Dig days: Road to Abydos

By Zahi Hawass

Zahi Hawass President Hosni Mubarak, on his recent visit to Aswan, asked why the desert highway between Assiut and Aswan was still unfinished. The head of the Roads and Bridges Authority explained that there was a problem with the antiquities authority; that because the projected highway cut across about six kilometres of the archaeological site of Abydos, concern had been voiced and contractors were hindered from proceeding with their work.

The president said that a committee should immediately be formed to discuss the matter and solve the problem. Farouk Hosni, the minister of culture, and I had first to decide who should be represented on that committee and then proceed to Abydos to inspect the area.

A 13-member committee was formed, consisting of Egyptologists, architects, engineers and road contractors, under the direction of Hazem Attia of the Faculty of Tourism and a member of the board of trustees of the Supreme Council of Antiquities (SCA).

The minister studied the road plan and I told him of the importance of Abydos, that this site was the Mecca of ancient Egypt, where each Pharaoh left a temple, chapel, statue or cenotaph dedicated to the god Osiris. I explained that there was an important predynastic cemetery in the area that had not been fully excavated. I also pointed out that the Pharaohs of the first dynasty were buried at Abydos, at a site known as Umm Al-Gaab.

GŁnter Dreyer, the director of the German Institute, is currently excavating the area of Umm Al-Gaab and has made important discoveries, including evidence that the writing of hieroglyphics started some 200 years earlier than the beginning of dynastic history in about 3000 BC. Dreyer also found at the site confirmation that Djoser, the builder of the Step Pyramid at Saqqara, was the founder of the third dynasty. He came to this conclusion when he found Djoser's name inside the tomb of his father, Khasekemwy, the last Pharaoh of the second dynasty, who was buried there along with the Pharaoh Peribsen.

A few kilometres distant, David O'Connor of New York University is excavating the royal funerary enclosure known as Shunnet Al-Zebib, where 13 boat pits have been found dating from the first dynasty as well as the Pyramid complex of Sesostris II of the 20th dynasty. All this I outlined to the minister for consideration by the committee.

Abydos is a well-known tourist site, the location of the mortuary temple of Seti I, one of the most famous Pharaohs. The T- shaped temple contains seven chapels dedicated to the most important gods and decorated with reliefs considered among the finest. In the temple is the famous Abydos King List, to the rear of the temple is the so- called Osirion (containing scenes from the Book of the Dead) and, to the north of Seti's temple are the remains of the beautifully decorated temple of Ramses II.
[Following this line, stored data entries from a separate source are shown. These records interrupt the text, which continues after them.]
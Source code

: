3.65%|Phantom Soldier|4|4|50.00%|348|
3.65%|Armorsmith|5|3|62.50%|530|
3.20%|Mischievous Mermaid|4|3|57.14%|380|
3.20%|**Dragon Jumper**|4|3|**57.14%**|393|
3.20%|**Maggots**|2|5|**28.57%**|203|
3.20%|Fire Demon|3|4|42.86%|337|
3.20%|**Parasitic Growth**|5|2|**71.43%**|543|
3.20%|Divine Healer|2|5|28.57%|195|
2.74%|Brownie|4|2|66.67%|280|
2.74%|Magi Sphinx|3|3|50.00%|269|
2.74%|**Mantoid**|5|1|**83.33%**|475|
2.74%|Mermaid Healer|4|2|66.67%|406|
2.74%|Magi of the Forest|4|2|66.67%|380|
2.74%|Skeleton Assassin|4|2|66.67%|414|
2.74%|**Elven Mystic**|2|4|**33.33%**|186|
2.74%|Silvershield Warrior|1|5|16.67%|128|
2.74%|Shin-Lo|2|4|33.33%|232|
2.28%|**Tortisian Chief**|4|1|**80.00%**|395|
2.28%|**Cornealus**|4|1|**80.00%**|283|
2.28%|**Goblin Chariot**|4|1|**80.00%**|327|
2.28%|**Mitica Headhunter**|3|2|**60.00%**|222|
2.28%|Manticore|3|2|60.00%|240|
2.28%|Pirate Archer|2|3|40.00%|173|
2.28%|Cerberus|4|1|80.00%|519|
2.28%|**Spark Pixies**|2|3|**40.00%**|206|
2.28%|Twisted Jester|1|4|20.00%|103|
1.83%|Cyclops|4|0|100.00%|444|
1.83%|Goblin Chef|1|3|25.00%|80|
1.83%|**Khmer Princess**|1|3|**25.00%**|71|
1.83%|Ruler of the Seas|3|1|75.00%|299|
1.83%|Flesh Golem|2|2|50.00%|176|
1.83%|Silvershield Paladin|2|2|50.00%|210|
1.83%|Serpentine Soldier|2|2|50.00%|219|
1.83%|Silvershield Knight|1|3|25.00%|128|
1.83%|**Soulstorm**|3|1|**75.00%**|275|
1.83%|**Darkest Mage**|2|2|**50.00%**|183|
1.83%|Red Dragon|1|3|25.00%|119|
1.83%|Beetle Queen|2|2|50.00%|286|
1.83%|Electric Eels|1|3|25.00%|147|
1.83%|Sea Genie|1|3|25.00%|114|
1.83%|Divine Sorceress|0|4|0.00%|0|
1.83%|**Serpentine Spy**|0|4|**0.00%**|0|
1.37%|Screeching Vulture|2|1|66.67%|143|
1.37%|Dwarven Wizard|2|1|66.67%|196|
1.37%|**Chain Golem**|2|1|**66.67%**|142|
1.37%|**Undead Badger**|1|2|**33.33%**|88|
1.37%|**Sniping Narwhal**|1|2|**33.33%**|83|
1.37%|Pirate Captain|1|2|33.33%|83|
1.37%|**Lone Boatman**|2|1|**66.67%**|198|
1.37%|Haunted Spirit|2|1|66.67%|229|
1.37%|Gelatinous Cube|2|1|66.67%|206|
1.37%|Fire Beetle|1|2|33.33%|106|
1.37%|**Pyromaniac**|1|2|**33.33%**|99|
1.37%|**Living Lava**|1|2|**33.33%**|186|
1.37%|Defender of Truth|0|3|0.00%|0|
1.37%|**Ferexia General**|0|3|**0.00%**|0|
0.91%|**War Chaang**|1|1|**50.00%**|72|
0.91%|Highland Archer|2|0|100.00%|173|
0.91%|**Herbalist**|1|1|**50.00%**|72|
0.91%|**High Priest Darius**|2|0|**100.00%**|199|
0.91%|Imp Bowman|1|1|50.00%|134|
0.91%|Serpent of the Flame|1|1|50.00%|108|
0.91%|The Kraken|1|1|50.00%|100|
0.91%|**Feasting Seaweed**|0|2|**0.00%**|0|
When the committee realised that Abydos was as archaeologically rich, and even more important historically than Giza and Luxor, they deliberated and came up with three possible solutions: One was for the road to be built on agricultural land rather than the desert; the second was that it bypass the archaeological area and be constructed west of the Abydos necropolis; the third for the road to be constructed at the edge of the agricultural land where it meets the desert, below the necropolis.

The report, duly signed by all committee members, was presented to the minister who, in turn, reported to the Council of Ministers. Atef Ebeid, the prime minister, subsequently called a ministerial meeting and the third solution was recommended.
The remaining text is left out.